**Exercise:** Set down exactly, and only, the lines from the one with "This usage should" to the final line of the entries, both included.

**Available records:**

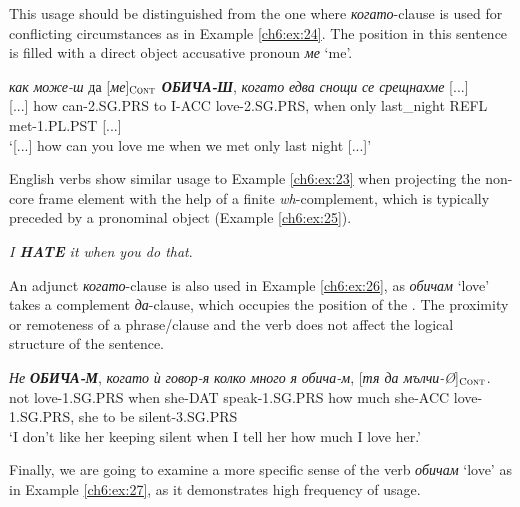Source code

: \documentclass[output=paper,colorlinks,citecolor=brown]{langscibook}
\begin{document}
This usage should be distinguished from the one where \textit{когато}-clause is used for conflicting circumstances as in Example \ref{ch6:ex:24}. The  position in this sentence is filled with a direct object accusative pronoun \textit{ме} `me'.

\begin{exe} 
\ex  \label{ch6:ex:24} 
\gll [...] \textit{как} {\textit{може-ш}} {да} [{\textit{ме}}]$_{\text{\textsc{Cont}}}$ \textit{\textbf{ОБИЧА-Ш}}, \textit{когато} \textit{едва} \textit{снощи} \textit{се срещнахме}  [...] \\ 
{}[...] {how} {can-2.SG.PRS} {to} {I-ACC} {love-2.SG.PRS}, {when} only last\_night {REFL met-1.PL.PST} [...]
\\ %
\glt `[...] how can you love me when we met only last night [...]'
\end{exe} 

English verbs show similar usage to Example \ref{ch6:ex:23} when projecting the non-core frame element  with the help of a finite  \textit{wh}-complement, which is typically preceded by a pronominal object (Example \ref{ch6:ex:25}).


\begin{exe}  
\ex  \label{ch6:ex:25}
\textit{I \textbf{HATE} it when you do that}.
\end{exe}

An adjunct \textit{когато}-clause is also used in Example \ref{ch6:ex:26}, as \textit{обичам} `love' takes a complement \textit{да}-clause,  which occupies the position of the . The proximity or remoteness of a phrase/clause and the verb does not affect the logical structure of the sentence.

\begin{exe} 
\ex   \label{ch6:ex:26}
\gll \textit{Не} {\textit{\textbf{ОБИЧА-М}}}, {\textit{когато}} {\textit{ѝ}}  {\textit{говор-я}} {\textit{колко}} {\textit{много}} {\textit{я}} {\textit{обича-м}}, [\textit{тя да мълчи-Ø}]$_{\text{\textsc{Cont}}}$. \\ 
{not} {love-1.SG.PRS} {when} {she-DAT} {speak-1.SG.PRS} {how} {much} {she-ACC} {love-1.SG.PRS}, {she to be silent-3.SG.PRS}
\\%
\glt `I don't like her keeping silent when I tell her how much I love her.'
\end{exe} 

Finally, we are going to examine a more specific sense of the verb \textit{обичам} `love' as in Example \ref{ch6:ex:27}, as it demonstrates high frequency of usage. 
\end{document}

**Worked solution:**
This usage should be distinguished from the one where \textit{когато}-clause is used for conflicting circumstances as in Example \ref{ch6:ex:24}. The  position in this sentence is filled with a direct object accusative pronoun \textit{ме} `me'.

\begin{exe} 
\ex  \label{ch6:ex:24} 
\gll [...] \textit{как} {\textit{може-ш}} {да} [{\textit{ме}}]$_{\text{\textsc{Cont}}}$ \textit{\textbf{ОБИЧА-Ш}}, \textit{когато} \textit{едва} \textit{снощи} \textit{се срещнахме}  [...] \\ 
{}[...] {how} {can-2.SG.PRS} {to} {I-ACC} {love-2.SG.PRS}, {when} only last\_night {REFL met-1.PL.PST} [...]
\\ %
\glt `[...] how can you love me when we met only last night [...]'
\end{exe} 

English verbs show similar usage to Example \ref{ch6:ex:23} when projecting the non-core frame element  with the help of a finite  \textit{wh}-complement, which is typically preceded by a pronominal object (Example \ref{ch6:ex:25}).


\begin{exe}  
\ex  \label{ch6:ex:25}
\textit{I \textbf{HATE} it when you do that}.
\end{exe}

An adjunct \textit{когато}-clause is also used in Example \ref{ch6:ex:26}, as \textit{обичам} `love' takes a complement \textit{да}-clause,  which occupies the position of the . The proximity or remoteness of a phrase/clause and the verb does not affect the logical structure of the sentence.

\begin{exe} 
\ex   \label{ch6:ex:26}
\gll \textit{Не} {\textit{\textbf{ОБИЧА-М}}}, {\textit{когато}} {\textit{ѝ}}  {\textit{говор-я}} {\textit{колко}} {\textit{много}} {\textit{я}} {\textit{обича-м}}, [\textit{тя да мълчи-Ø}]$_{\text{\textsc{Cont}}}$. \\ 
{not} {love-1.SG.PRS} {when} {she-DAT} {speak-1.SG.PRS} {how} {much} {she-ACC} {love-1.SG.PRS}, {she to be silent-3.SG.PRS}
\\%
\glt `I don't like her keeping silent when I tell her how much I love her.'
\end{exe} 

Finally, we are going to examine a more specific sense of the verb \textit{обичам} `love' as in Example \ref{ch6:ex:27}, as it demonstrates high frequency of usage. 
\end{document}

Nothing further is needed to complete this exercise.